Closed petition Assess full impact of all cuts to support & social care for disabled people
Govt has ignored calls for a full assessment of the impact of Welfare, Social Care & NHS reform on disabled people and their families. The number of households with a disabled family member living in “absolute poverty” increased by 10% between 2013 & 14.
Since WOWpetition collected 104,000 signatures the Government claimed IFS said it was too difficult to do a CIA, IFS subsequently contradicted the claim and said it could be done. EHRC and Social Security Advisory Committee have also called for a CIA of how cuts have affected disabled people and their families. A Cumulative Impact Assessment undertaken by Landman Economics and the National Institute of Economic and Social Research proved disabled people have been hit the hardest by cuts.
This petition is closed All petitions run for 6 months
The Government is committed to a fair tax and welfare system. Every individual policy change is carefully considered, including looking at the effect on disabled people in line with legal obligations.
Read the response in full
The Government is committed to a fair tax and welfare system where everyone contributes to reducing the deficit, and where those with the most contribute the most. Every individual policy change is carefully considered, including looking at the effect on disabled people in line with legal obligations.
However, it is not possible, using the Government’s existing analytical tools, to produce a cumulative assessment of the impact of policies on disabled people. HM Treasury has a world-leading distributional model, which it has used since 2010 to publish analysis of the impacts of policy decisions on households across the income distribution. This model uses the Living Cost and Food Survey (LCF), which does not have information on disability status. It contains expenditure information which allows analysis of the impacts of indirect taxes such as VAT and fuel duty, and underpins a unique model of public service usage; both of these enable HMT to consider the impacts of all of the Government tax and spending decisions which directly affect households.
As well as the inability to identify who has a disability in the data, most analysis of the impacts of welfare reforms tend to be limited in that they take static snapshots of benefit changes.

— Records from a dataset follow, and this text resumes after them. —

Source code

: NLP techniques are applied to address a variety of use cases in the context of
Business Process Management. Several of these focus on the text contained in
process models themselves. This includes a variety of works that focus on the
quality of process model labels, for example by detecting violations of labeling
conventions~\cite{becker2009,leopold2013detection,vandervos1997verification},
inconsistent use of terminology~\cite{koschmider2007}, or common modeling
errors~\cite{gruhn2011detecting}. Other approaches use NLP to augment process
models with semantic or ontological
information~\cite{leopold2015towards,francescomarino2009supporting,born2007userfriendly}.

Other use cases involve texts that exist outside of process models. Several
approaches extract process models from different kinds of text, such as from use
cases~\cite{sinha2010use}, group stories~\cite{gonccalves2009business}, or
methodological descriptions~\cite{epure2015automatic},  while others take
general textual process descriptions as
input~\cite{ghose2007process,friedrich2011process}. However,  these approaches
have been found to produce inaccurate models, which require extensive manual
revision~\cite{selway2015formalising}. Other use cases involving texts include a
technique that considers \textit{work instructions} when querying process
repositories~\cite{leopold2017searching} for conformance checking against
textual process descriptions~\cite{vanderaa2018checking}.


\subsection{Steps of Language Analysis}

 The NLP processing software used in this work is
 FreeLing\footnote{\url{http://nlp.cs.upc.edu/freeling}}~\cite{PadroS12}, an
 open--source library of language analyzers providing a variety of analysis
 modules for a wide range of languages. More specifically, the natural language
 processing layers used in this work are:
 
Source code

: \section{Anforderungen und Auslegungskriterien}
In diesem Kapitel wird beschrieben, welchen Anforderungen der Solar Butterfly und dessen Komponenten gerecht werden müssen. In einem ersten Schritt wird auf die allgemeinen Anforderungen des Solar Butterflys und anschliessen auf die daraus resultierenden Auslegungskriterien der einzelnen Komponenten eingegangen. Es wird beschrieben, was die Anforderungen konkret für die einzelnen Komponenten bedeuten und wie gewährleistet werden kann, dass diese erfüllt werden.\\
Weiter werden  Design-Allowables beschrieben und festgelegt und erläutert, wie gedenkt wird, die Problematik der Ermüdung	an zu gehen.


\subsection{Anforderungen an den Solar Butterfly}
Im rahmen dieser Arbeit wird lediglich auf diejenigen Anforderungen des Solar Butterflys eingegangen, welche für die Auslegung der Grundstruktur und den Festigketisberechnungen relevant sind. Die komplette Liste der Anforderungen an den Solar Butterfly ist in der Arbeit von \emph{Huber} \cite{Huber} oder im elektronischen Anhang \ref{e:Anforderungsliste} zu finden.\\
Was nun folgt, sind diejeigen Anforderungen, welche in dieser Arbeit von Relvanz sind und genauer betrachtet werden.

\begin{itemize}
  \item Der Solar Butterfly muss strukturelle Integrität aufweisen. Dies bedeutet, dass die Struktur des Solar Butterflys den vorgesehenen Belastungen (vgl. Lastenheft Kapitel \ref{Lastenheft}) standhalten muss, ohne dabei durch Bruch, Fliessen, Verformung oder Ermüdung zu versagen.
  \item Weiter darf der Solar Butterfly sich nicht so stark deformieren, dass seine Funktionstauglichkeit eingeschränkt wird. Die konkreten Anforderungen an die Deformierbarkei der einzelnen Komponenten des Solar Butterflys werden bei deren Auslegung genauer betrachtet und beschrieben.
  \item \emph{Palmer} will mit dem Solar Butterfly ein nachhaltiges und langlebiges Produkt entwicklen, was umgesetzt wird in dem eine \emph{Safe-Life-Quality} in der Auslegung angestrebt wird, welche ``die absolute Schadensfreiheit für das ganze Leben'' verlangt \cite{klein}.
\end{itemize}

Fundamental reforms are designed to support people in to employment and will therefore enable people to generate more income for themselves. Analysis needs to take account of behaviour change of reforms rather than the more limited approach of focusing solely on benefit changes
This analysis shows that the proportion of welfare and public service spending which benefits poorer households has not changed since 2010-11, with half of all spending on welfare and public services still going to the poorest 40% of households in 2017-18. At the same time, the richest fifth of households will pay a greater proportion of taxes than in 2010-11 as a result of government policy – and more than all other households put together.
The Government spends around £50 billion on disability benefits and services annually, and expenditure on sick and disabled people is higher than the OECD average. Welfare changes since 2010 have included protections for key vulnerable groups least able to increase their earnings, including those who need additional support as a result of disability. In the Welfare Reform and Work Bill 2015:
• Many disability-related elements of the benefit system are still uprated by the Consumer Price Index
• The additional component for those in the Support Group of Employment and Support Allowance and Universal Credit (UC) equivalents has been maintained
• Households which include a member who is in receipt of Disability Living Allowance, Personal Independence Payment, the Support Component of Employment and Support Allowance or UC equivalents are exempt from the benefit cap.
Overall, reforms are focused on supporting people to find and keep work where appropriate. Growing evidence over the last decade shows work can keep people healthy as well as promote recovery which is why, as part of the Government’s objective to achieve full employment, it aims to halve the disability employment gap. Last year 226,000 more disabled people found work and to continue this success the Government has extended Access to Work to provide support to more disabled people in pre-employment, launched Specialist Employability Support to provide intensive, specialist support to the disabled people who need the most help and has extended Work Choice, providing tailored support to disabled people, to 2017. The Disability Confident campaign is working with employers to ensure that they understand the benefits of recruiting and retaining disabled people in work
Sickness Absence in the workplace is also a major issue, with employees off sick for four weeks or more being at greater risk of not returning to work. The Government recognises the importance of early support which is why Fit for Work has been developed; giving access to free, impartial work-related health advice to help employees on sick leave get back to work.
In terms of Social Care and NHS reforms, the Government is committed to supporting the most vulnerable. The Care Act 2014 introduces a modern system to promote and maintain the wellbeing of those with care and support needs so they can live independently. This includes introduction of a new national eligibility threshold which allows local authorities to maintain previous levels of access for service users. This threshold is set out in Eligibility Regulations, and local authorities cannot tighten eligibility beyond this threshold. The Act also provides new legislative focus on personalisation by placing personal budgets into law for the first time for people and carers, increasing opportunities for greater choice and control, so that people can choose social care best suited to meet their needs.